• _TASK OBJECTIVE_: I need the number of lines in the data that include "ConfigurableListableBeanFactory"; reply with that number alone.

RECORDED INFORMATION section start

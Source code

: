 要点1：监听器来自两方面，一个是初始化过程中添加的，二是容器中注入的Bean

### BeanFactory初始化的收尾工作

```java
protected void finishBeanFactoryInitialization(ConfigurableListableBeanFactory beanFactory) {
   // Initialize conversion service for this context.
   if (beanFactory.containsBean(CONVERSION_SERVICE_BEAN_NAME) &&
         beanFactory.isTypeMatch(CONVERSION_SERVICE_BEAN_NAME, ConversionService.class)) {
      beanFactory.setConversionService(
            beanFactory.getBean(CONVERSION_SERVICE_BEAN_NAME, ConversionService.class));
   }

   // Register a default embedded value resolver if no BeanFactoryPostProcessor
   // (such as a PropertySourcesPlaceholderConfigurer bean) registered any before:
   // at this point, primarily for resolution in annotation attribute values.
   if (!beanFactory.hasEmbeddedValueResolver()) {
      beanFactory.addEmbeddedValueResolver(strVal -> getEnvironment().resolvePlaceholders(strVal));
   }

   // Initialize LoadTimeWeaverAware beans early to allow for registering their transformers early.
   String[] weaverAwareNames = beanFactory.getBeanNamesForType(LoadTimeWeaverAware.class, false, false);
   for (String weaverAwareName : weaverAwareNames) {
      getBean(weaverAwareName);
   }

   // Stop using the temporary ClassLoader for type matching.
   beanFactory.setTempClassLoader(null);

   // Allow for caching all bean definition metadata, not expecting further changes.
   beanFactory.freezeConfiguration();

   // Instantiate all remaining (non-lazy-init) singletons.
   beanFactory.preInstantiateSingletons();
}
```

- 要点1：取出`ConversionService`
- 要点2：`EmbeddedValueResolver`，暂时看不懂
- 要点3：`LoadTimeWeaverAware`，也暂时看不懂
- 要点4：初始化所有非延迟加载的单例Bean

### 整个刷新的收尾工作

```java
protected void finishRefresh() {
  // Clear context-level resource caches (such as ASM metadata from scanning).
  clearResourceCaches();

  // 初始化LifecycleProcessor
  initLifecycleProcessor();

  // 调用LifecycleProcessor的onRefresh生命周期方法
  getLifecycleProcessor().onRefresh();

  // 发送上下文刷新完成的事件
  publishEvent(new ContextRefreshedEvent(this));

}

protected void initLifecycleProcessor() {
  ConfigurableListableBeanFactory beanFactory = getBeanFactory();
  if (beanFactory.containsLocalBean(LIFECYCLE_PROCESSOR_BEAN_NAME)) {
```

RECORDED INFORMATION section end

• _TASK ANSWER_: 2